**DATA UNDER STUDY:**
=-=-=-=-=
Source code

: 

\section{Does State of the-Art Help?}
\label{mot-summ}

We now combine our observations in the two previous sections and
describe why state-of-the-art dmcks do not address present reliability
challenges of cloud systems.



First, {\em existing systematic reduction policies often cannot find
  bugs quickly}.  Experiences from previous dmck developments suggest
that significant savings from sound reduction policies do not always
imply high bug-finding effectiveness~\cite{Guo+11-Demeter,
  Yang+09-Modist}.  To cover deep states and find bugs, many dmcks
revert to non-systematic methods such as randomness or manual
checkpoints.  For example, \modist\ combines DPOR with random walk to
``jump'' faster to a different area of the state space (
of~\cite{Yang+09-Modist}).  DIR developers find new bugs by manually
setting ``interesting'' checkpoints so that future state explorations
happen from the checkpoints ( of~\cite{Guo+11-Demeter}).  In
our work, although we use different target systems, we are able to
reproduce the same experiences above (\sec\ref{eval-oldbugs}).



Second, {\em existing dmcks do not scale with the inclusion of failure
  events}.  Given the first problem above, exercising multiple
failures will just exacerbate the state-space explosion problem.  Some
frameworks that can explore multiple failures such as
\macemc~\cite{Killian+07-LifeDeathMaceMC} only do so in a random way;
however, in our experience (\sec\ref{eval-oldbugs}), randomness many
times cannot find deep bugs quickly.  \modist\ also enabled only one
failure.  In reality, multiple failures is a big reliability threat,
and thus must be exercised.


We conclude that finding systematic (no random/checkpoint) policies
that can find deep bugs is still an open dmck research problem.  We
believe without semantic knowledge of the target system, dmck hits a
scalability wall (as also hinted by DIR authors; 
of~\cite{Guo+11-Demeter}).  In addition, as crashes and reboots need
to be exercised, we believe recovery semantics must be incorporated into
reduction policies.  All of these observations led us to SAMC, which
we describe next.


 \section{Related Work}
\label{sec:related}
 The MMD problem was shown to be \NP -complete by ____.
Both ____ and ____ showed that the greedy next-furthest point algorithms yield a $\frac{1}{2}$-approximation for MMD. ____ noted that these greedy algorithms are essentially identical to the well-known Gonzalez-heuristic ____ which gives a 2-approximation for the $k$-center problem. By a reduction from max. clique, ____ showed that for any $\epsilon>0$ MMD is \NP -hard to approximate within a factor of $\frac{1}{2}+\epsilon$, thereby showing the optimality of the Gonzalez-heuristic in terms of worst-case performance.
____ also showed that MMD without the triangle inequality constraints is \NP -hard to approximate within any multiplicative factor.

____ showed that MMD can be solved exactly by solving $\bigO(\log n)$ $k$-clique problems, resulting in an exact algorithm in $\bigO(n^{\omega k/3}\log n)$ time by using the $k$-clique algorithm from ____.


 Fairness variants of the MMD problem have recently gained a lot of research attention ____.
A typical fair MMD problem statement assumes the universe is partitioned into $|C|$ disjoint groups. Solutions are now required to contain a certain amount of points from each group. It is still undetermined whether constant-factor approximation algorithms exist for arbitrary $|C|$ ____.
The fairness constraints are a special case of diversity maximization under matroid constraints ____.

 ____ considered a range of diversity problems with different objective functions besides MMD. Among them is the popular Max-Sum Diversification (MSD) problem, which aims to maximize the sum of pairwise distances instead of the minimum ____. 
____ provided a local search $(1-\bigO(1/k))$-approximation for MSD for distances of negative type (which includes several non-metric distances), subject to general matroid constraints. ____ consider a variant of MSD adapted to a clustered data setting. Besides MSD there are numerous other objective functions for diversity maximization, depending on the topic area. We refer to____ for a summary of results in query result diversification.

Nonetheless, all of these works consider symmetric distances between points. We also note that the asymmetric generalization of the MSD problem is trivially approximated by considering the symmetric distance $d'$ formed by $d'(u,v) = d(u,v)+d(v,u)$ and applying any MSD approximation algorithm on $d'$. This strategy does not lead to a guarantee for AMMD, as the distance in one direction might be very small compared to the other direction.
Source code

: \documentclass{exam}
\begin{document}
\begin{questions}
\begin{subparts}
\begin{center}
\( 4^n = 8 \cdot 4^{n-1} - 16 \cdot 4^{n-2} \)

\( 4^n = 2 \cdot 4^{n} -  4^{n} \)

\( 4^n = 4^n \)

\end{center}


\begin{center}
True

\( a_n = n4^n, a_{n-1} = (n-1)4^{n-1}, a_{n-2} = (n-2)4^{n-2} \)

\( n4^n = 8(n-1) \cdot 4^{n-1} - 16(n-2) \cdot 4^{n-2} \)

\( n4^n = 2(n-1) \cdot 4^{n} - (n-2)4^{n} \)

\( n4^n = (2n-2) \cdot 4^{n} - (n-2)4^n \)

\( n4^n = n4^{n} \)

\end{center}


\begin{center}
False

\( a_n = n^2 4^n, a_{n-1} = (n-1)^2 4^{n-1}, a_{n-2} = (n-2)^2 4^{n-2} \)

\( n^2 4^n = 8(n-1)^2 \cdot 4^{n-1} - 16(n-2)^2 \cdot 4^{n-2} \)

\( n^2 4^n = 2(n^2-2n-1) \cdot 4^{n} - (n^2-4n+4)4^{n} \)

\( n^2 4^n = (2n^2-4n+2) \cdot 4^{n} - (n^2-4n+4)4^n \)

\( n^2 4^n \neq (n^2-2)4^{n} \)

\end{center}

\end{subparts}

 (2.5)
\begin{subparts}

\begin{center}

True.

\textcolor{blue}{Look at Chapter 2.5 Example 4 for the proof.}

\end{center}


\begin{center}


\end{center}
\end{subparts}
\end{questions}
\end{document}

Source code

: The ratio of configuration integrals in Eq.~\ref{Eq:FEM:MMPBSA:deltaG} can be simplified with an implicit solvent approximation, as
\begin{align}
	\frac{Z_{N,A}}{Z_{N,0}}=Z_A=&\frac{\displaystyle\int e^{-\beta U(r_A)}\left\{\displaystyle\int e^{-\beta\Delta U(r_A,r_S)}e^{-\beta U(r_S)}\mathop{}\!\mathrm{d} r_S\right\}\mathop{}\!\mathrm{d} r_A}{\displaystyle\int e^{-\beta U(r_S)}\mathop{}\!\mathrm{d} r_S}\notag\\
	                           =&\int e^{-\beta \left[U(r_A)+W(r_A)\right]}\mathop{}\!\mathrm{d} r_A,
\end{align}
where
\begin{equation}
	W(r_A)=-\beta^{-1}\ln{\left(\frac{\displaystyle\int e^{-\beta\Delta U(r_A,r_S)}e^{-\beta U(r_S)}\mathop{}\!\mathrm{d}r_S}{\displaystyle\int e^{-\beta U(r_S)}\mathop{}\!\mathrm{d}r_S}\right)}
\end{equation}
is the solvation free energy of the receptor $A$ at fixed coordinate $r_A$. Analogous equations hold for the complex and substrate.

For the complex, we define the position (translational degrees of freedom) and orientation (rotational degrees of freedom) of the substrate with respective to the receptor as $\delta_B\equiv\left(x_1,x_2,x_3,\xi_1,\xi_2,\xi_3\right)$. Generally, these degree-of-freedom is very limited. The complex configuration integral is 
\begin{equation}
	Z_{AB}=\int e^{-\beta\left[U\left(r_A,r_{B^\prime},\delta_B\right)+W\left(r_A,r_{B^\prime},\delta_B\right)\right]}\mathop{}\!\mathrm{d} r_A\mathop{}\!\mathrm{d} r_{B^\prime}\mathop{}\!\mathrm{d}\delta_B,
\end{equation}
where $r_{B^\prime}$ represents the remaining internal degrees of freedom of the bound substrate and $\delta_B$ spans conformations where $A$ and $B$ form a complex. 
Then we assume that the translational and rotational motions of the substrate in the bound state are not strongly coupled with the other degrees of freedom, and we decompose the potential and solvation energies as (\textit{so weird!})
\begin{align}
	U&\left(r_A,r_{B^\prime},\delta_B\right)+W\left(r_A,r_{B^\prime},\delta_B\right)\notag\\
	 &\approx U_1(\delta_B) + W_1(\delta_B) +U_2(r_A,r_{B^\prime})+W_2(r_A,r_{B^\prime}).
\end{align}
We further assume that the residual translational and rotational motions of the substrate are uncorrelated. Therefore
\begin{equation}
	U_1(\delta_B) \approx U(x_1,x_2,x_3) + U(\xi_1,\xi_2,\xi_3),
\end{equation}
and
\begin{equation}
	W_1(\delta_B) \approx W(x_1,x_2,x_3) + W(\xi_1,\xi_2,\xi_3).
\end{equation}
=-=-=-=-=
Send back exactly, with nothing added, the lines from the first line of the material above through the line holding "imply high bug-finding"; both ends are included.

Source code

: 

\section{Does State of the-Art Help?}
\label{mot-summ}

We now combine our observations in the two previous sections and
describe why state-of-the-art dmcks do not address present reliability
challenges of cloud systems.



First, {\em existing systematic reduction policies often cannot find
  bugs quickly}.  Experiences from previous dmck developments suggest
that significant savings from sound reduction policies do not always
imply high bug-finding effectiveness~\cite{Guo+11-Demeter,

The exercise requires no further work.